Transcribe audio

This page shows you how to transcribe audio files into text using the Speech-to-Text API on Google Distributed Cloud (GDC) air-gapped appliance.

The Speech-to-Text service of Vertex AI on GDC air-gapped appliance recognizes speech from audio files. Speech-to-Text converts the detected audio into text transcriptions using its pre-trained API.

Before you begin

Before you can start using the Speech-to-Text API, you must have a project with the Speech-to-Text API enabled and have the appropriate credentials. You can also install client libraries to help you make calls to the API. For more information, see Set up a speech recognition project.

Transcribe audio with the default model

Speech-to-Text performs speech recognition. You send the audio file from which you want to recognize speech directly as content in the API request. The system returns the resulting transcribed text in the API response.
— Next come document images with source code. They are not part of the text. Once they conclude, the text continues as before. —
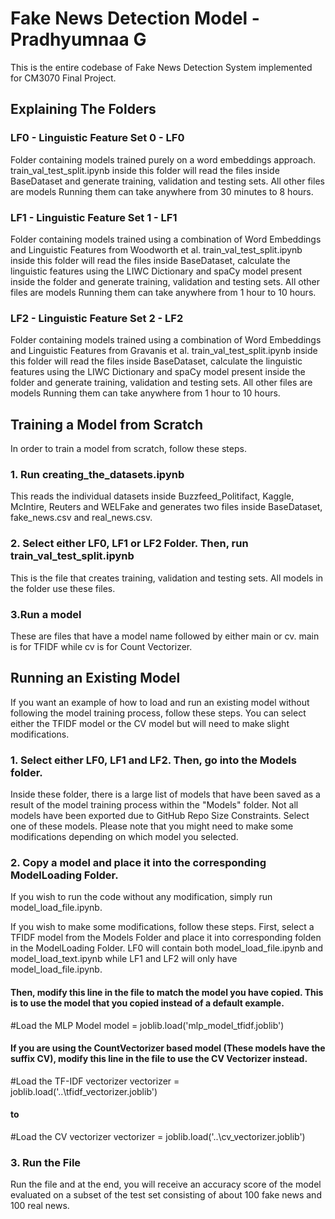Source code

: # Fake News Detection Model - Pradhyumnaa G
This is the entire codebase of Fake News Detection System implemented for CM3070 Final Project.

## Explaining The Folders

### LF0 - Linguistic Feature Set 0 - LF0
Folder containing models trained purely on a word embeddings approach. train_val_test_split.ipynb inside this folder will read the files inside BaseDataset and generate training, validation and testing sets. All other files are models Running them can take anywhere from 30 minutes to 8 hours.

### LF1 - Linguistic Feature Set 1 - LF1
Folder containing models trained using a combination of Word Embeddings and Linguistic Features from Woodworth et al. train_val_test_split.ipynb inside this folder will read the files inside BaseDataset, calculate the linguistic features using the LIWC Dictionary and spaCy model present inside the folder and generate training, validation and testing sets. All other files are models Running them can take anywhere from 1 hour to 10 hours.

### LF2 - Linguistic Feature Set 2 - LF2
Folder containing models trained using a combination of Word Embeddings and Linguistic Features from Gravanis et al. train_val_test_split.ipynb inside this folder will read the files inside BaseDataset, calculate the linguistic features using the LIWC Dictionary and spaCy model present inside the folder and generate training, validation and testing sets. All other files are models Running them can take anywhere from 1 hour to 10 hours.

## Training a Model from Scratch
In order to train a model from scratch, follow these steps.

### 1. Run creating_the_datasets.ipynb
This reads the individual datasets inside Buzzfeed_Politifact, Kaggle, McIntire, Reuters and WELFake and generates two files inside BaseDataset, fake_news.csv and real_news.csv.

### 2. Select either LF0, LF1 or LF2 Folder. Then, run train_val_test_split.ipynb
This is the file that creates training, validation and testing sets. All models in the folder use these files.

### 3.Run a model
These are files that have a model name followed by either main or cv. main is for TFIDF while cv is for Count Vectorizer.

## Running an Existing Model
If you want an example of how to load and run an existing model without following the model training process, follow these steps. You can select either the TFIDF model or the CV model but will need to make slight modifications.

### 1. Select either LF0, LF1 and LF2. Then, go into the Models folder.
Inside these folder, there is a large list of models that have been saved as a result of the model training process within the "Models" folder. Not all models have been exported due to GitHub Repo Size Constraints. Select one of these models. Please note that you might need to make some modifications depending on which model you selected.

### 2. Copy a model and place it into the corresponding ModelLoading Folder.
If you wish to run the code without any modification, simply run model_load_file.ipynb.

If you wish to make some modifications, follow these steps. First, select a TFIDF model from the Models Folder and place it into corresponding folden in the ModelLoading Folder. LF0 will contain both model_load_file.ipynb and model_load_text.ipynb while LF1 and LF2 will only have model_load_file.ipynb.

#### Then, modify this line in the file to match the model you have copied. This is to use the model that you copied instead of a default example.
#Load the MLP Model
model = joblib.load('mlp_model_tfidf.joblib')

#### If you are using the CountVectorizer based model (These models have the suffix CV), modify this line in the file to use the CV Vectorizer instead.
#Load the TF-IDF vectorizer
vectorizer = joblib.load('..\\tfidf_vectorizer.joblib')

#### to

#Load the CV vectorizer
vectorizer = joblib.load('..\\cv_vectorizer.joblib')

### 3. Run the File
Run the file and at the end, you will receive an accuracy score of the model evaluated on a subset of the test set consisting of about 100 fake news and 100 real news.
You must provide a RecognitionConfig configuration object when making a speech recognition request. This object tells the API how to process your audio data and what kind of output you expect. If a model is not explicitly specified in this configuration object, Speech-to-Text selects a default model. Speech-to-Text on GDC air-gapped appliance only supports the default model.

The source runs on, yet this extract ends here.